A locomotive at the construction site of the Standard Gauge Railway (SGR) in Nairobi, Kenya, on June 23, 2018. (Yasuyoshi Chiba/AFP/Getty Images) The 2018 Forum On China-Africa Cooperation held in Beijing from Sept. 3 to 4 ended with much hype as Beijing pledged $60 billion in aid and loans to African nations. However, behind the fanfare are social and economic problems that these African countries face as a result of Chinese investment—as in the case of Kenya.
As a way to relieve the country from its debt, Kenyan President Uhuru Kenyatta, while in Beijing, asked China to split the $3.8 billion cost for building the next phase of the Standard Gauge Railway (SGR) into 50 percent loans and 50 percent grant, according to a Sept. 5 article by Kenya’s largest independent newspaper Daily Nation.
Phase one of the SGR, a roughly 300-mile (485-km) long railway connecting Kenya’s capital Nairobi and the coastal city of Mombasa, was built at a cost of $3.2 billion with Chinese financing and inaugurated in June 2017, according to Reuters . China’s state-run Export-Import Bank of China paid for 90 percent of the cost, and the Kenyan government paid the remaining 10 percent.
The first part of phase two, a roughly 75-mile (120-km) railway linking Nairobi to Naivasha, a town located in the northwest of Nairobi, is currently under construction.
Mombasa eventually will serve as a trade gateway in East Africa, as the SGR will link to railways in Uganda, Rwanda, Burundi, Democratic Republic of Congo, South Sudan, and Ethiopia.
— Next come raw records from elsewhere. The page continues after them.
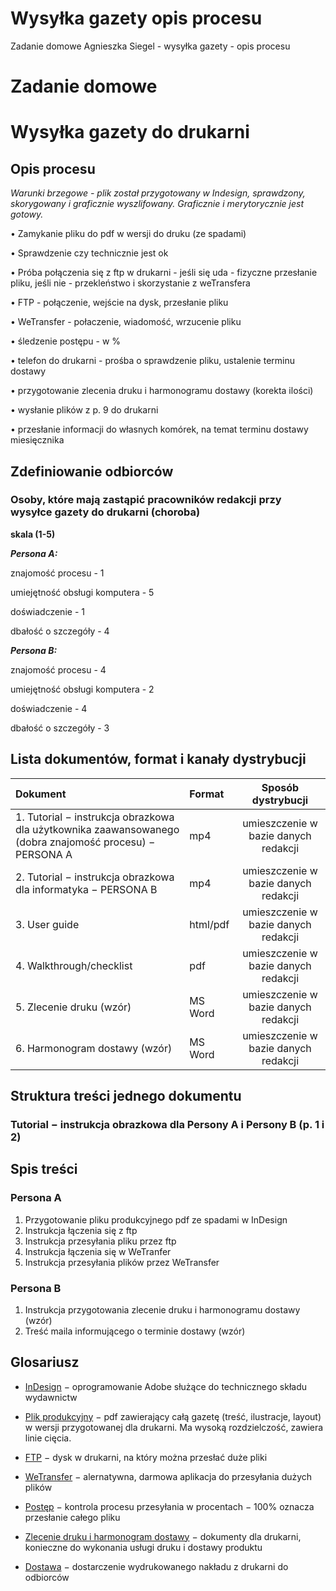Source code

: # Wysyłka gazety opis procesu
 Zadanie domowe Agnieszka Siegel - wysyłka gazety - opis procesu

 # Zadanie domowe

#  **Wysyłka gazety do drukarni**

## **Opis procesu**




*Warunki brzegowe - plik został przygotowany w Indesign, sprawdzony, skorygowany i graficznie wyszlifowany.*
*Graficznie i merytorycznie jest gotowy.*

•	Zamykanie pliku do pdf w wersji do druku (ze spadami)

•	Sprawdzenie czy technicznie jest ok

•	Próba połączenia się z ftp w drukarni - jeśli się uda - fizyczne przesłanie pliku, jeśli nie - przekleństwo i skorzystanie z weTransfera

•	FTP - połączenie, wejście na dysk, przesłanie pliku

•	WeTransfer - połaczenie, wiadomość, wrzucenie pliku

•	śledzenie postępu - w %

•	telefon do drukarni - prośba o sprawdzenie pliku, ustalenie terminu dostawy

•	przygotowanie zlecenia druku i harmonogramu dostawy (korekta ilości)

•	wysłanie plików z p. 9 do drukarni

•	przesłanie informacji do własnych komórek, na temat terminu dostawy miesięcznika
 


## **Zdefiniowanie odbiorców**

### **Osoby, które mają zastąpić pracowników redakcji przy wysyłce gazety do drukarni (choroba)**

**skala (1-5)**

***Persona A:***

znajomość procesu - 1

umiejętność obsługi komputera - 5

doświadczenie - 1

dbałość o szczegóły - 4


***Persona B:***

znajomość procesu - 4

umiejętność obsługi komputera - 2

doświadczenie - 4

dbałość o szczegóły - 3

 
## **Lista dokumentów, format i kanały dystrybucji**

|   Dokument  |   Format  | Sposób dystrybucji  |
| :------------- |:-------------------|:-----:|
|  1. Tutorial − instrukcja obrazkowa dla użytkownika zaawansowanego (dobra znajomość procesu) − PERSONA A|mp4|umieszczenie w bazie danych redakcji  |
|2. Tutorial − instrukcja obrazkowa dla informatyka − PERSONA B|mp4|umieszczenie w bazie danych redakcji|
|  3. User guide	|html/pdf|umieszczenie w bazie danych redakcji  |
| 4. Walkthrough/checklist	| pdf | umieszczenie w bazie danych redakcji  |
| 5. Zlecenie druku (wzór)	| MS Word | umieszczenie w bazie danych redakcji  |
| 6. Harmonogram dostawy (wzór)	| MS Word | umieszczenie w bazie danych redakcji  |



## **Struktura treści jednego dokumentu**



### Tutorial − instrukcja obrazkowa dla Persony A i Persony B (p. 1 i 2)



##  **Spis treści**

### Persona A



1.	Przygotowanie pliku produkcyjnego pdf ze spadami w InDesign
2.	Instrukcja łączenia się z ftp 
3.	Instrukcja przesyłania pliku przez ftp
4.	Instrukcja łączenia się w WeTranfer
5.	Instrukcja przesyłania plików przez WeTransfer
### Persona B
1.	Instrukcja przygotowania zlecenie druku i harmonogramu dostawy (wzór)
2.	Treść maila informującego o terminie dostawy (wzór)

##  **Glosariusz**

- [InDesign](#InDesign)
− oprogramowanie Adobe służące do technicznego składu wydawnictw
- [Plik produkcyjny](#Plik-produkcyjny)
 − pdf zawierający całą gazetę (treść, ilustracje, layout) w wersji przygotowanej dla drukarni. Ma wysoką rozdzielczość, zawiera linie cięcia.


- [FTP](#FTP)
− dysk w drukarni, na który można przesłać duże pliki 

- [WeTransfer](#WeTransfer)
  − alernatywna, darmowa aplikacja do przesyłania dużych plików
- [Postęp](#Postęp)
 − kontrola procesu przesyłania w procentach − 100% oznacza przesłanie całego pliku
 - [Zlecenie druku i harmonogram dostawy](#Zlecenie-druku-i-harmonogram-dostawy)
 − dokumenty dla drukarni, konieczne do wykonania usługi druku i dostawy produktu
 - [Dostawa](#Dostawa)
 − dostarczenie wydrukowanego nakładu z drukarni do odbiorców





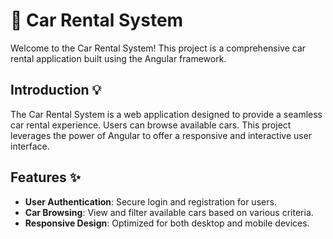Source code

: 
# 🚗 Car Rental System

Welcome to the Car Rental System! This project is a comprehensive car rental application built using the Angular framework.

## Introduction 💡

The Car Rental System is a web application designed to provide a seamless car rental experience. Users can browse available cars. This project leverages the power of Angular to offer a responsive and interactive user interface.

## Features ✨

- **User Authentication**: Secure login and registration for users.
- **Car Browsing**: View and filter available cars based on various criteria.
- **Responsive Design**: Optimized for both desktop and mobile devices.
The second part of phase two—the next phase that is slated for $3.8 billion—is a railway linking Naivasha and Kisumu, a port city on Lake Victoria, a body of water bordered by three African nations: Uganda, Kenya, and Tanzania.
With Kenya’s public debt reaching about $50.6 billion, Kenyatta has been criticized for irresponsibly borrowing from Beijing, according to Daily Nation. If China were willing to foot half of the bill in the form of grants, Kenyatta said taxpayers in his country would only need to pay for half of it, or $1.9 billion.
The SGR is part of China’s “One Belt, One Road” (OBOR, also known as Belt and Road), Beijing’s massive investment initiative with countries throughout Asia, Europe, Africa, and some Latin American countries. Kenya is considered a strategic point in the maritime trade route laid out in OBOR plans, which runs from China to Vietnam, Malaysia, Indonesia, Sri Lanka, Kenya, […]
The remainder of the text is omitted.